Allen continued: “When we argue on screen, it’s funny that we interrupt each other and it comes quite naturally. I don’t know where it’s coming from. I adore this person already. She and her husband [Andrew W.K.] are great people. It is like I’ve known her for freaking years, same as most of this cast.”

Dennings, 38, felt the same way about her bond with Allen.

“It clicked pretty fast. We had lunch after I accepted the role and I felt immediately like I could trust him for some reason,” she shared in an exclusive interview with Us. “And he opened up really fast to me. So I [was] like, ‘OK, this guy is like letting me in.’”

The trust on set allowed Dennings and Allen to elevate their comedy skills. “It felt very organic,” Dennings recalled. “And as [filming has] progressed, our scenes are so funny, if I do say so myself. The arguments are my favorite scenes to play because I have no fear. There’s no fear for either of us. We just absolutely go for it and it’s so much fun.”

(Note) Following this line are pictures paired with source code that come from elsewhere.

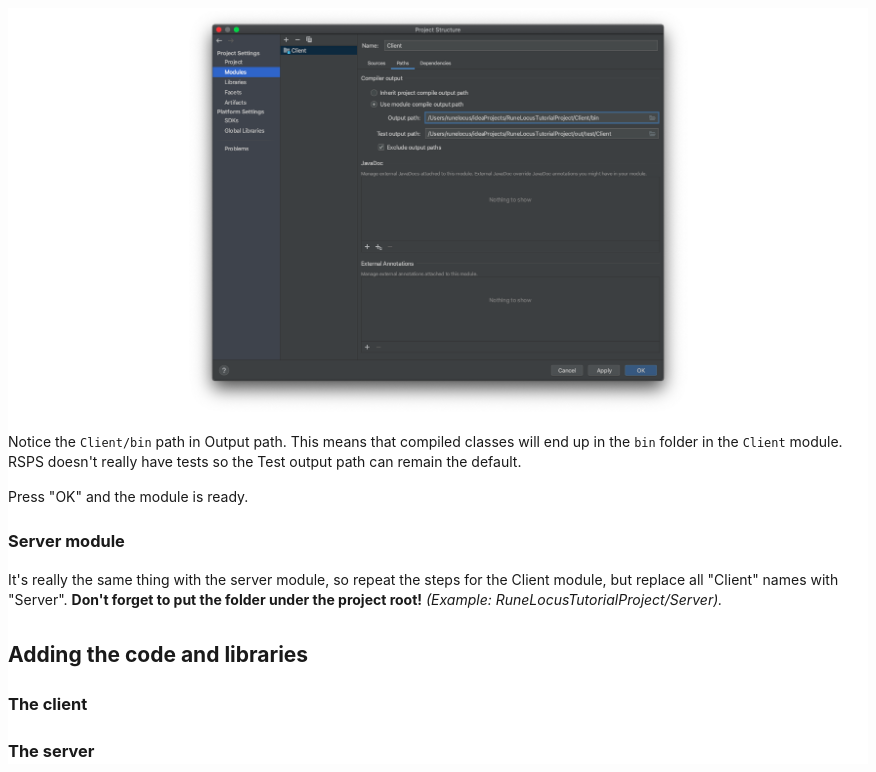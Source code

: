 <center><img src="intellij_module_settings.png" alt="intellij modules window" width="500px"></center>

Notice the `Client/bin` path in Output path. This means that compiled classes will end up in the `bin` folder in the `Client` module. RSPS doesn't really have tests so the Test output path can remain the default.

Press "OK" and the module is ready.

### Server module
It's really the same thing with the server module, so repeat the steps for the Client module, but replace all "Client" names with "Server". **Don't forget to put the folder under the project root!** *(Example: RuneLocusTutorialProject/Server).*

## Adding the code and libraries
### The client
### The server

While Allen has enjoyed working on Shifting Gears, he wasn’t initially sure he would come back to sitcoms, telling Us, “It was a complicated decision. I was doing Disney+’s Santa Claus series at the time and I said, ‘I really can’t think about this now.’ Do I want to do linear TV? I was so depressed at how streaming has hurt television. So if I did it, I want to elevate it.”

Shifting Gears airs on ABC Wednesdays at 8 p.m. ET before streaming the next day on Hulu.